Items from a data source:
Content starts
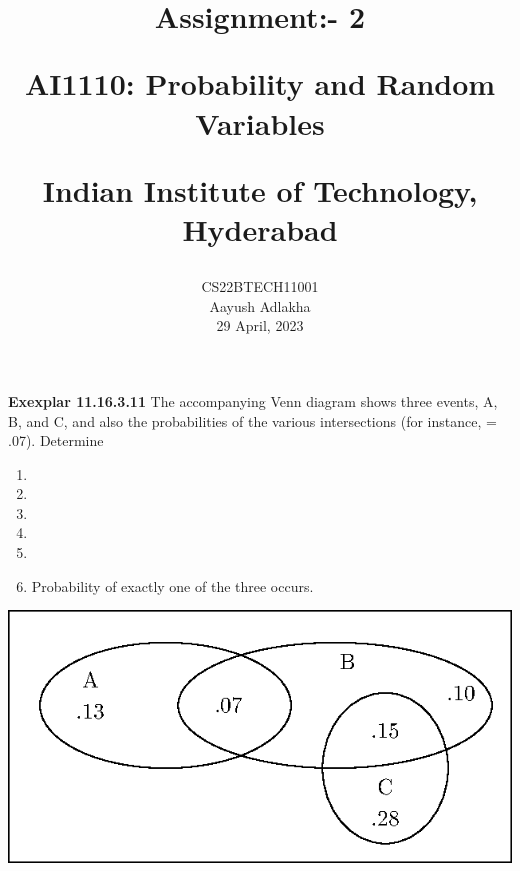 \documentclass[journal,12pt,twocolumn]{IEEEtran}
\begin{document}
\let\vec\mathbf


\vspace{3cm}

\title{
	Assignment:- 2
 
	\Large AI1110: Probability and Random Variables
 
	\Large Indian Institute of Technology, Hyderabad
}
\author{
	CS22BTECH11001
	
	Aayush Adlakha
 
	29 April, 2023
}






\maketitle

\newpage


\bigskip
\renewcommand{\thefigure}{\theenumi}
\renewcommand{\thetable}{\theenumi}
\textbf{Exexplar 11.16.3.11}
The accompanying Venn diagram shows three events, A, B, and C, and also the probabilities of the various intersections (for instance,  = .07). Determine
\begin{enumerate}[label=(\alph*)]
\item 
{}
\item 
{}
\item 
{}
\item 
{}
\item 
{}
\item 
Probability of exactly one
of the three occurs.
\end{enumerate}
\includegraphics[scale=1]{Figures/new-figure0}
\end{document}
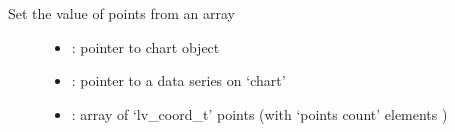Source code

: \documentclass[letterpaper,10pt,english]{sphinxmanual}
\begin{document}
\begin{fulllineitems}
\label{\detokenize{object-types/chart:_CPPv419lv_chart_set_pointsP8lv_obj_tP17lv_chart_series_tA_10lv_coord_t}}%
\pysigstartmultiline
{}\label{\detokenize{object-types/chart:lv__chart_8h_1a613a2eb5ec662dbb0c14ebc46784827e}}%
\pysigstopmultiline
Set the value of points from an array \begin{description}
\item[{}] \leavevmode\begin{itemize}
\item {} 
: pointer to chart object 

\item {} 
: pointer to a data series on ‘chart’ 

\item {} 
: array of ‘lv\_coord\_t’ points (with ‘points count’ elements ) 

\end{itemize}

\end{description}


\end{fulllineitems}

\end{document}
Content ends
REQUIREMENT> Locate the word "Probability" in the data above. Copy every line carrying it.

REPLY TO THE TASK>
	\Large AI1110: Probability and Random Variables
Probability of exactly one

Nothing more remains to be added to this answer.